EXERCISE MATERIAL —
■ ■ ■ ■ ■
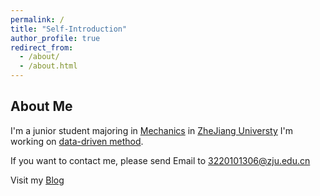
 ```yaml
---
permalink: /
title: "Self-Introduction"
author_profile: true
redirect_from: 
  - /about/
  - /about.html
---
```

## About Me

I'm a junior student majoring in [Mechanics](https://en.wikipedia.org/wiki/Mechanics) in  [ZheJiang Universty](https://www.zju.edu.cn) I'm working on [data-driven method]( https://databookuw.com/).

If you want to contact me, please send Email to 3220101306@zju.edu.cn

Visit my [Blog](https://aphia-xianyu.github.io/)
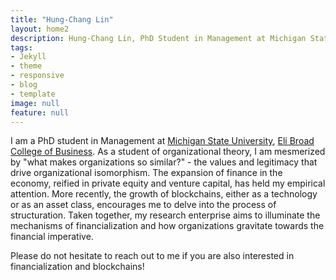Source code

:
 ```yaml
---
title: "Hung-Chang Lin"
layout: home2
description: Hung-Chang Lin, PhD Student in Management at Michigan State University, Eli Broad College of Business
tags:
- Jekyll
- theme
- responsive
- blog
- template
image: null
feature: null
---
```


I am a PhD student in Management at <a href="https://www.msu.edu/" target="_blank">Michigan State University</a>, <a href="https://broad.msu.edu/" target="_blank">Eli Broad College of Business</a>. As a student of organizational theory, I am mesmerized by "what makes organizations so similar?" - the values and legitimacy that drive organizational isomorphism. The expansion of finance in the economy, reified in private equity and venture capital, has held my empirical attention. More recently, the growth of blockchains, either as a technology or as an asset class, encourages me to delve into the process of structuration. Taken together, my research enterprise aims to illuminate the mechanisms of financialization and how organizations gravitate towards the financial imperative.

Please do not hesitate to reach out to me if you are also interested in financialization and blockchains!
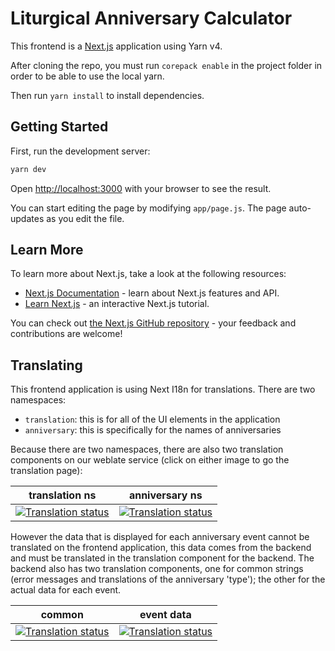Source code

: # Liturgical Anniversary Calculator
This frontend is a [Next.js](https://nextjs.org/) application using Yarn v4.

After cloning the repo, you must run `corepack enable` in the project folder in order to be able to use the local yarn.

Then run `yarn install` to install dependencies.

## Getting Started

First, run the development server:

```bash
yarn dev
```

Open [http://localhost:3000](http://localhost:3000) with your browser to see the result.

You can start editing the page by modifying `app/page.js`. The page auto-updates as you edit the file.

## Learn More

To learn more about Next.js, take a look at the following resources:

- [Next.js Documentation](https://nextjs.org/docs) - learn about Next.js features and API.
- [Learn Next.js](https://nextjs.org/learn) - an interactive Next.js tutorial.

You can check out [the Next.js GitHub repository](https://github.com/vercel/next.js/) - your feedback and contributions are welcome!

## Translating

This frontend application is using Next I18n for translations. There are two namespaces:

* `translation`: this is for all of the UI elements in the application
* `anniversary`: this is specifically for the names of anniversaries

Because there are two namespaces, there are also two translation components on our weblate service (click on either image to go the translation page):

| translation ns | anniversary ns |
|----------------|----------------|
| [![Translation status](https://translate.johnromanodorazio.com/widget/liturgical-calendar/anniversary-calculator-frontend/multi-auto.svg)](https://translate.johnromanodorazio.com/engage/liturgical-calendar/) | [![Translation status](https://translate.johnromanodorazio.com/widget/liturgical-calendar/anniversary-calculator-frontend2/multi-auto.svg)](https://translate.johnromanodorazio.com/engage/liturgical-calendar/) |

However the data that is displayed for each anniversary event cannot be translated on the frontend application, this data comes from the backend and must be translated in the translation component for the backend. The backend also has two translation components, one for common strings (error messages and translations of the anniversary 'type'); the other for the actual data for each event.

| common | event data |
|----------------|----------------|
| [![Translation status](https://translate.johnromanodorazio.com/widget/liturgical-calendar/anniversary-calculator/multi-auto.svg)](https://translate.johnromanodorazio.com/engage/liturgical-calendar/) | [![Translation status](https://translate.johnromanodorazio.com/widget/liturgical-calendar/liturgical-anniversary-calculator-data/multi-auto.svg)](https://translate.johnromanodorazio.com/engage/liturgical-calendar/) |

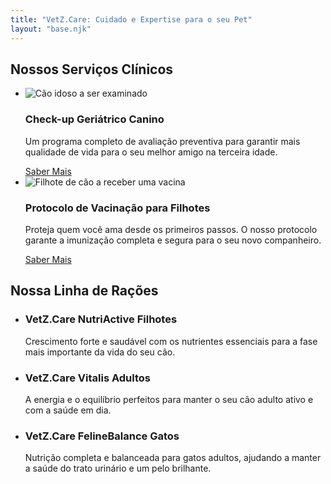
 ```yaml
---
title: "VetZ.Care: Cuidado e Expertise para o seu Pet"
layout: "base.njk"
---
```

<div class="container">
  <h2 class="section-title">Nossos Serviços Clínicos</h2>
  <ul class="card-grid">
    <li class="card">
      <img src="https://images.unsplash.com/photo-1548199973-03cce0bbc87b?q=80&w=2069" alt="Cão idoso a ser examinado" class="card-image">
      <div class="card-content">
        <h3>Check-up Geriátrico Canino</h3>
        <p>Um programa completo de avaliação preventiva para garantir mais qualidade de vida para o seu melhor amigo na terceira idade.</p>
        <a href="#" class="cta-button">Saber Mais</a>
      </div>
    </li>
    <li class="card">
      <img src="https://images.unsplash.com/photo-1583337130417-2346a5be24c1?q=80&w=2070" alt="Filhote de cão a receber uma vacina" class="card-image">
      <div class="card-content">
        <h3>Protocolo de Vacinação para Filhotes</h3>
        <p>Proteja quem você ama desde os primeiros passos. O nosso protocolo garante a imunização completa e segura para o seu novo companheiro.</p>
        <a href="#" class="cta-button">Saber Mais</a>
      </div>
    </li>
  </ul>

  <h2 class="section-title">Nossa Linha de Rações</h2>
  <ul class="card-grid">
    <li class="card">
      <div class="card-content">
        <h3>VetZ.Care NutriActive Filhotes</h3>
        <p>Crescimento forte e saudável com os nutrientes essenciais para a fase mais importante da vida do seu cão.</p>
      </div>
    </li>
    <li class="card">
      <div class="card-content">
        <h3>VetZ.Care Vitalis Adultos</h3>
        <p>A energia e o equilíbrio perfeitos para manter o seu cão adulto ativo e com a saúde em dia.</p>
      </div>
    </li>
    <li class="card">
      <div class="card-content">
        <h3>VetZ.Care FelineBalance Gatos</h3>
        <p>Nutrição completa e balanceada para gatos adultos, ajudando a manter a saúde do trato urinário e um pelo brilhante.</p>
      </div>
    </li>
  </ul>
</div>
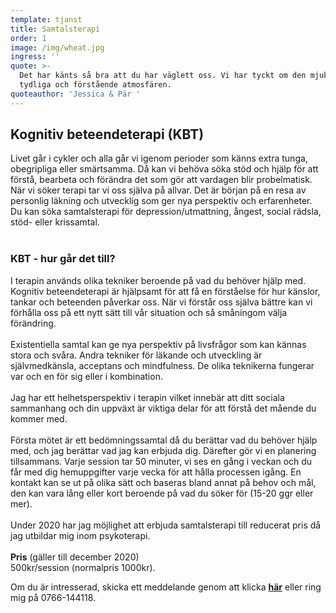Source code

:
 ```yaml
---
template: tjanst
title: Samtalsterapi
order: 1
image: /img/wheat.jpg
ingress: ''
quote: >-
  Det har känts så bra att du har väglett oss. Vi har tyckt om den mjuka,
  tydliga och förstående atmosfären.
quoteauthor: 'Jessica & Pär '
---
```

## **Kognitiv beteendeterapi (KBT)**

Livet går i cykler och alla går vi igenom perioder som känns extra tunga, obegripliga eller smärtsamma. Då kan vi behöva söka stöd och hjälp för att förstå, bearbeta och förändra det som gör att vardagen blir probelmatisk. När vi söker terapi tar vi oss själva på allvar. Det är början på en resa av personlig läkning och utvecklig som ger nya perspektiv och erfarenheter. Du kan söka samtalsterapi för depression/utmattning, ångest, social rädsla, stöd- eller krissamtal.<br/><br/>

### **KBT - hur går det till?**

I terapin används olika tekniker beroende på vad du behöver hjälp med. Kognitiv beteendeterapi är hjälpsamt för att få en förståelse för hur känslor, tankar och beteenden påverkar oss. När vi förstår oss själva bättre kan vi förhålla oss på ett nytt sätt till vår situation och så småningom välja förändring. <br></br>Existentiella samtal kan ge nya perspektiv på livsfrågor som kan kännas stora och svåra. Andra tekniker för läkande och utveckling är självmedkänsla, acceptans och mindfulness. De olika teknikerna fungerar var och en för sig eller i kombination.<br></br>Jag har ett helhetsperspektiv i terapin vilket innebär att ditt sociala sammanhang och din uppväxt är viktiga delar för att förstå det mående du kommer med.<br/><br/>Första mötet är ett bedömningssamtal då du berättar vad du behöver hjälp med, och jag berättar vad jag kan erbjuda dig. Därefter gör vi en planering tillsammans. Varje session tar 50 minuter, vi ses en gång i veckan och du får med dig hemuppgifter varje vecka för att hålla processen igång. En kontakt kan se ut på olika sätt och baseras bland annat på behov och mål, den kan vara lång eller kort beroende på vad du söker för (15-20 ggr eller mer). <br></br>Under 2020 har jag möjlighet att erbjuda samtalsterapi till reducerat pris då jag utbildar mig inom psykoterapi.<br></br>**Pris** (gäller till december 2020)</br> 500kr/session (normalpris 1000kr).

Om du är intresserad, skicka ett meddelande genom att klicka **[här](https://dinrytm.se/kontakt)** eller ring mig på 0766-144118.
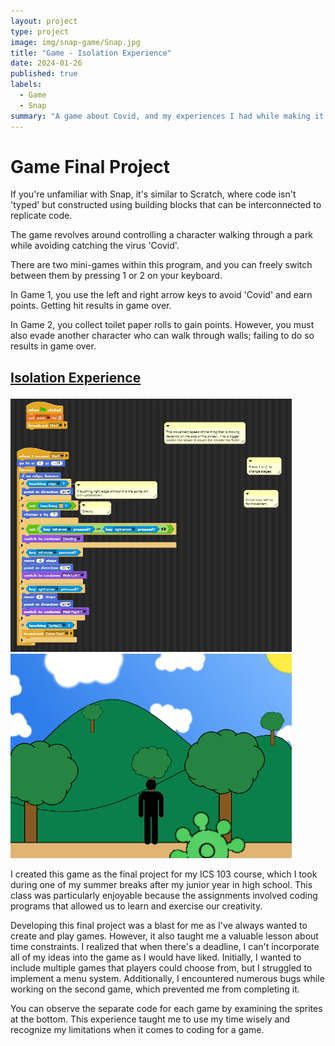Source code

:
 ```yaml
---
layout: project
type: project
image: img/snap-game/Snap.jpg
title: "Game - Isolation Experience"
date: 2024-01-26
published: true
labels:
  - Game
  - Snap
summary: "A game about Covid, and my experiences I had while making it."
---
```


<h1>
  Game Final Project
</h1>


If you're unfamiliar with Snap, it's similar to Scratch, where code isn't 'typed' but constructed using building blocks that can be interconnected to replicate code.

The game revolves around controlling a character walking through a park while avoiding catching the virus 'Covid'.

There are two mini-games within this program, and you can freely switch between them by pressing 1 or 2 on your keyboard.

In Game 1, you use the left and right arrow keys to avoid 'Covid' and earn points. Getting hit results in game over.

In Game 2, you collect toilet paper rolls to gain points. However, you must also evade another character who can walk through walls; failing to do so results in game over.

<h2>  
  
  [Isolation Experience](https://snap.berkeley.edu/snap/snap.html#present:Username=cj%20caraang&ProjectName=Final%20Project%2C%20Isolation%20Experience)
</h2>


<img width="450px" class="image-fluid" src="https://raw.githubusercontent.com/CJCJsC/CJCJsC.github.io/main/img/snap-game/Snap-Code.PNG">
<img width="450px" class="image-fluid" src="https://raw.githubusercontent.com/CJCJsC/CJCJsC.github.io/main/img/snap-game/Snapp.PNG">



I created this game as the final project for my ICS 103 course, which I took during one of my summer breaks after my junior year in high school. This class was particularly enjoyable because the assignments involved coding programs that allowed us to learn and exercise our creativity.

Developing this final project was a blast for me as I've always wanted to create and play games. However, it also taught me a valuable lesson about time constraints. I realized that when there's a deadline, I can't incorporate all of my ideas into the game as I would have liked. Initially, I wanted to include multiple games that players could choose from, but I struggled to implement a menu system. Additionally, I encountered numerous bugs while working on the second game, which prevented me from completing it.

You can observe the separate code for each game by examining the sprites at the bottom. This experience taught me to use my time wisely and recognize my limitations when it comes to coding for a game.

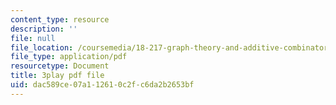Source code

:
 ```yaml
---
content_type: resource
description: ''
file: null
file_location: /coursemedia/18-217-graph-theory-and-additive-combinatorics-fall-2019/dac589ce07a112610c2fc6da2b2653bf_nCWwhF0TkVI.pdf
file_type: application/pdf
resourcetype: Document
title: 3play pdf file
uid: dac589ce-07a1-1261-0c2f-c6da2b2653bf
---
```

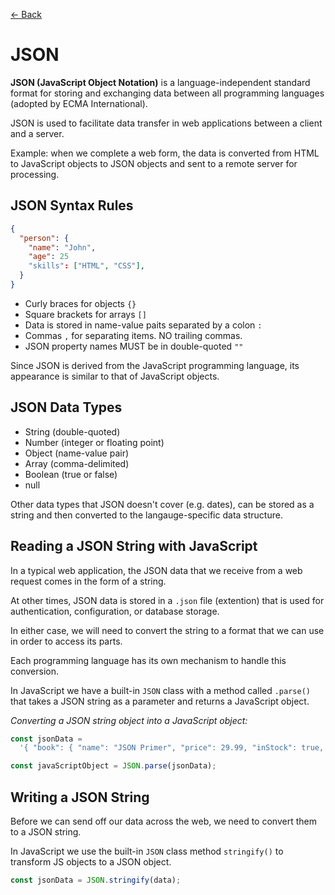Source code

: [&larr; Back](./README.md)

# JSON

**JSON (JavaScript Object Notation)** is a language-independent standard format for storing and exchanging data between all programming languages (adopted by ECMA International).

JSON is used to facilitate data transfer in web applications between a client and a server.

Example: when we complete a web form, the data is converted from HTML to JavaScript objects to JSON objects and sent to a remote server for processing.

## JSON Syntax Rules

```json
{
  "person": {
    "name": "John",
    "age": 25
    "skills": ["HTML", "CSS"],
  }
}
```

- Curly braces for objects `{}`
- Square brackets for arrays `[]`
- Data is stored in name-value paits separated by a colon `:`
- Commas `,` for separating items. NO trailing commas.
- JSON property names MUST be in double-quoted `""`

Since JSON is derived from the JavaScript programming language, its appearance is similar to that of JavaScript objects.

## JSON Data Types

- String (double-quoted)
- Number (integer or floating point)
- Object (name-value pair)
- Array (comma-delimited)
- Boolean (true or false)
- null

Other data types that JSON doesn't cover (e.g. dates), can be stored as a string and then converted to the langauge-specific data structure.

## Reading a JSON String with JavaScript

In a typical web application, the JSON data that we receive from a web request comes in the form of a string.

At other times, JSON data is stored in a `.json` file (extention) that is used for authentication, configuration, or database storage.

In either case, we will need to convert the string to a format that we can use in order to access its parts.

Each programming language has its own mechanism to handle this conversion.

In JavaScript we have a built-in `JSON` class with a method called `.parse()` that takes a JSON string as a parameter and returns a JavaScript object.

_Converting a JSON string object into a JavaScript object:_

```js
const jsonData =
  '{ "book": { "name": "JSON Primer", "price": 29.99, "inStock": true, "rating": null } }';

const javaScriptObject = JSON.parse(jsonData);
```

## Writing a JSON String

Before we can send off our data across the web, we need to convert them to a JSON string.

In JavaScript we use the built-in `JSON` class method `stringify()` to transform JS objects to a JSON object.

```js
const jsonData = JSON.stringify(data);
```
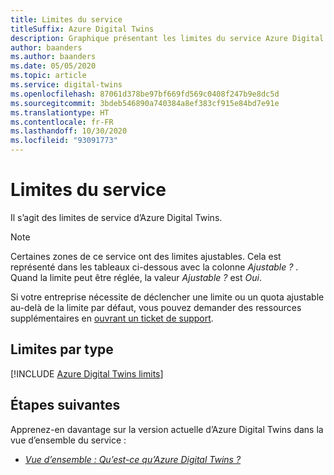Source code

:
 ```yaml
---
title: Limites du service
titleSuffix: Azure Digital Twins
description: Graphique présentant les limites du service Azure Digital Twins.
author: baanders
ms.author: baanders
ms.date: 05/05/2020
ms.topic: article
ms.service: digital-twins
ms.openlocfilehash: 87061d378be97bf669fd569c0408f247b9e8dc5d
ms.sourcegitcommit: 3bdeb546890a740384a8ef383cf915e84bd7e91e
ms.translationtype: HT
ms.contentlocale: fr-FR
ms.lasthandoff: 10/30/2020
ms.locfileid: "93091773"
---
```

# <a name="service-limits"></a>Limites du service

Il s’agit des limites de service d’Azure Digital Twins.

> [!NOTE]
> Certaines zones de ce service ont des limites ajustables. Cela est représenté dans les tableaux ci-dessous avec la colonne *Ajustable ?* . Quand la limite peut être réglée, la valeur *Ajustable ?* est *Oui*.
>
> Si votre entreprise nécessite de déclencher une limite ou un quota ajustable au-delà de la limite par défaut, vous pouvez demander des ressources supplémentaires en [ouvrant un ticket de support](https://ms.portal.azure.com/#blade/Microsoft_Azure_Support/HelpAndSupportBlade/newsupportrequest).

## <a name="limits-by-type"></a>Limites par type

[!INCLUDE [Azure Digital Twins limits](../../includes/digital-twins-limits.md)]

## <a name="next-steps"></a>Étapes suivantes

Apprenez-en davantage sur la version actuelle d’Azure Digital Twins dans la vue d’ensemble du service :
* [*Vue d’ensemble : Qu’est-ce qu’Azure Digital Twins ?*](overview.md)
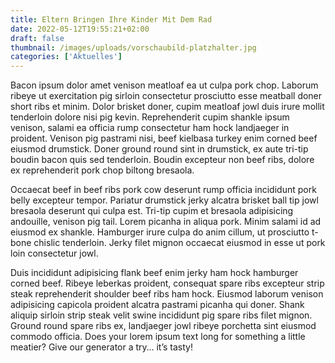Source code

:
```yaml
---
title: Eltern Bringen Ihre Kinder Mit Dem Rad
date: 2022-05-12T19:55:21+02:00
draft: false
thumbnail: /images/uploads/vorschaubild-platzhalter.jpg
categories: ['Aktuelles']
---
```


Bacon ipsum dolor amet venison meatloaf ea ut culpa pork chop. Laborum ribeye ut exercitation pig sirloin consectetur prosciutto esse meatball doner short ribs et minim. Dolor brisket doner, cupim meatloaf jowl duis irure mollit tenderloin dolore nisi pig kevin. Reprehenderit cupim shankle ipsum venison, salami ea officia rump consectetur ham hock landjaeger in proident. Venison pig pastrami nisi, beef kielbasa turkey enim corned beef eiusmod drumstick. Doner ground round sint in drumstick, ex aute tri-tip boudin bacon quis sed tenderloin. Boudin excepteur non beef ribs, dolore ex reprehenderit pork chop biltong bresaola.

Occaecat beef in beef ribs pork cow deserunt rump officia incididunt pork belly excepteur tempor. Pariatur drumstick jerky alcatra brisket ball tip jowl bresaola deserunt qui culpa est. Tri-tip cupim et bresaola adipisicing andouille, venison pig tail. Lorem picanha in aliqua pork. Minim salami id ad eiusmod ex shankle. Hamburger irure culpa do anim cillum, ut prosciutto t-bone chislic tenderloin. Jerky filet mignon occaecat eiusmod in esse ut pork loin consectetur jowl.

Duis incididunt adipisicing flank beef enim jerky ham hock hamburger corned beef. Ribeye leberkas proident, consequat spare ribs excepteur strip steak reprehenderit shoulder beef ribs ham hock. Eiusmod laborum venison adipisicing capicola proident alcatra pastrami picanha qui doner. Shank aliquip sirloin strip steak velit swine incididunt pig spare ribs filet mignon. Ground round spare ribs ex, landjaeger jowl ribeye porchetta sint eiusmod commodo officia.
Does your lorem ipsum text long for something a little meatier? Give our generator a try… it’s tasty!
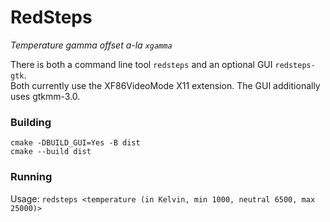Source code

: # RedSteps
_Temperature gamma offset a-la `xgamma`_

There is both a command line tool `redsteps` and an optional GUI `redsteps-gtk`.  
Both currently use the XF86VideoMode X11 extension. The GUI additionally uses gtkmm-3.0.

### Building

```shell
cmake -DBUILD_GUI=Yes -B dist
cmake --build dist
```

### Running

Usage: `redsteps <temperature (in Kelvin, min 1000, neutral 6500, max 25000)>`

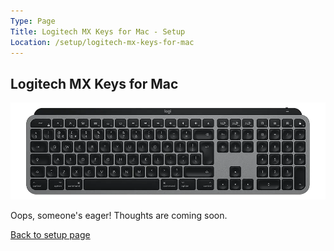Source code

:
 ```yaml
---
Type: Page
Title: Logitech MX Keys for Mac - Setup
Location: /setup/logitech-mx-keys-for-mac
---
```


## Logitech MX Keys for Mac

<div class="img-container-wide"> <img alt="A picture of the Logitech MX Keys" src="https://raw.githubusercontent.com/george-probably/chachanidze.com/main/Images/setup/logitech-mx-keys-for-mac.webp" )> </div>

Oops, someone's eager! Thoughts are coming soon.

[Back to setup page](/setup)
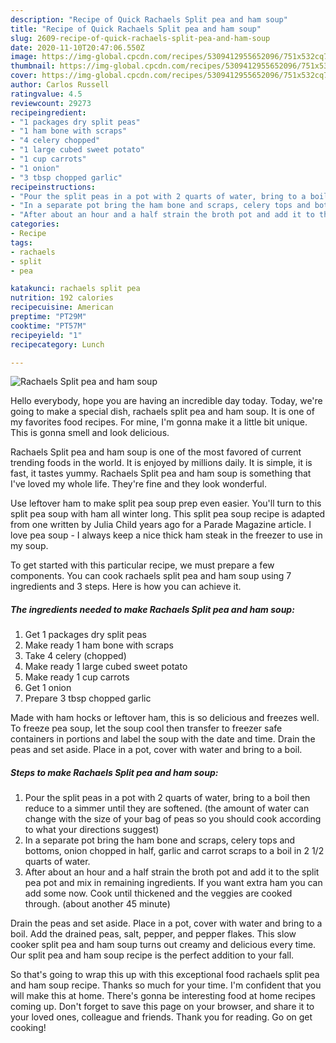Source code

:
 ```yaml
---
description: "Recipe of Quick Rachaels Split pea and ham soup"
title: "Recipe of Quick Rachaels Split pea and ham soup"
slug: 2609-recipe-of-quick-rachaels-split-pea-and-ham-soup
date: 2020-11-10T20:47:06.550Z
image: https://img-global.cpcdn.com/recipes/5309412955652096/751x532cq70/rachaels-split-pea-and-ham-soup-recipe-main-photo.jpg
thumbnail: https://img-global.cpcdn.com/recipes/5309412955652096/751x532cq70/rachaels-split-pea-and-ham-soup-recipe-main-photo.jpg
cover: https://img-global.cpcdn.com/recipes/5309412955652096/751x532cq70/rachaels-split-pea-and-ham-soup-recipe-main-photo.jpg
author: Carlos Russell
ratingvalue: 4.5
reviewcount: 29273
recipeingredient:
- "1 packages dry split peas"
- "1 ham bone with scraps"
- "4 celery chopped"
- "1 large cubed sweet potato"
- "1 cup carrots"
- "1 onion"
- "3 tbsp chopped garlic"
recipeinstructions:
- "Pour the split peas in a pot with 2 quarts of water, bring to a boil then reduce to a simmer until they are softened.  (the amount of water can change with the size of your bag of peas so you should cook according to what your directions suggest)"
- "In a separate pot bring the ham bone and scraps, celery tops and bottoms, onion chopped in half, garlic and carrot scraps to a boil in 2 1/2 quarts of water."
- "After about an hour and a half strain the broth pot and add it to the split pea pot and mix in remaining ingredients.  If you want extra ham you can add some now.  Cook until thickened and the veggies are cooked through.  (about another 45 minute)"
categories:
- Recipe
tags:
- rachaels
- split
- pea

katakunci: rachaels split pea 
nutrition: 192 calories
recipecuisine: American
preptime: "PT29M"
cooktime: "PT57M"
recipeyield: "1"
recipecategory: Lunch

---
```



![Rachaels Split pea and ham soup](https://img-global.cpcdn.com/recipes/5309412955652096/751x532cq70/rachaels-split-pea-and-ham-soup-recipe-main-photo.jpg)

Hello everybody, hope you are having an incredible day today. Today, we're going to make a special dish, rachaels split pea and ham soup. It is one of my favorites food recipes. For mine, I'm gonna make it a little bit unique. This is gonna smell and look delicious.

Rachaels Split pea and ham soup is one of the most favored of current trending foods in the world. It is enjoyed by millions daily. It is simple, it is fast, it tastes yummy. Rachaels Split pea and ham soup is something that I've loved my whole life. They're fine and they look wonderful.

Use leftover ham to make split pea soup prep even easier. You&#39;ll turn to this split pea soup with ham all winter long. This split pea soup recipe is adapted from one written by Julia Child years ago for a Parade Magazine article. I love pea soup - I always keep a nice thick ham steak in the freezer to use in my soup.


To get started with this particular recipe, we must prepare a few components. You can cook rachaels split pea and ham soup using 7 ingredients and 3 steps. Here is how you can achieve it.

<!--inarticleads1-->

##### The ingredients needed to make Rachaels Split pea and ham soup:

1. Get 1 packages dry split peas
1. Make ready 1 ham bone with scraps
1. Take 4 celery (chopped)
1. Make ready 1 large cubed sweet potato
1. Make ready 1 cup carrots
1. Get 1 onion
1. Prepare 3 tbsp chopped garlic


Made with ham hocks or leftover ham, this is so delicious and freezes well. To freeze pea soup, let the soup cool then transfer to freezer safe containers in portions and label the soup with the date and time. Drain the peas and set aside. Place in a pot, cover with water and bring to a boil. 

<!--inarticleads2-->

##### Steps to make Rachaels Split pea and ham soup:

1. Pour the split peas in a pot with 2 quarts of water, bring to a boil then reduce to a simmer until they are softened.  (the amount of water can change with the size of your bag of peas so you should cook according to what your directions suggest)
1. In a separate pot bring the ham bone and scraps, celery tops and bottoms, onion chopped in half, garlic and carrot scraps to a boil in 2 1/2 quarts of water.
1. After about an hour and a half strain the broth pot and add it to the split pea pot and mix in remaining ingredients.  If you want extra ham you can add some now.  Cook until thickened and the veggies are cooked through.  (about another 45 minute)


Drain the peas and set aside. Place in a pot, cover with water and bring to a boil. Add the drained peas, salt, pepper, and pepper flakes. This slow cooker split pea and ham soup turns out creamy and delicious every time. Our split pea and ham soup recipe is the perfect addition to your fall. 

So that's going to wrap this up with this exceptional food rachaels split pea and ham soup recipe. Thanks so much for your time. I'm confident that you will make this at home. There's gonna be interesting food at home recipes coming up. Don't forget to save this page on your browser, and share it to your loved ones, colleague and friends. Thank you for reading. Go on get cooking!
■ ■ ■ ■ ■
EXERCISE OBJECTIVE — Sift the material for lines with the string "ready". Copy each one found.

SOLUTION TO THIS EXERCISE —
1. Make ready 1 ham bone with scraps
1. Make ready 1 large cubed sweet potato
1. Make ready 1 cup carrots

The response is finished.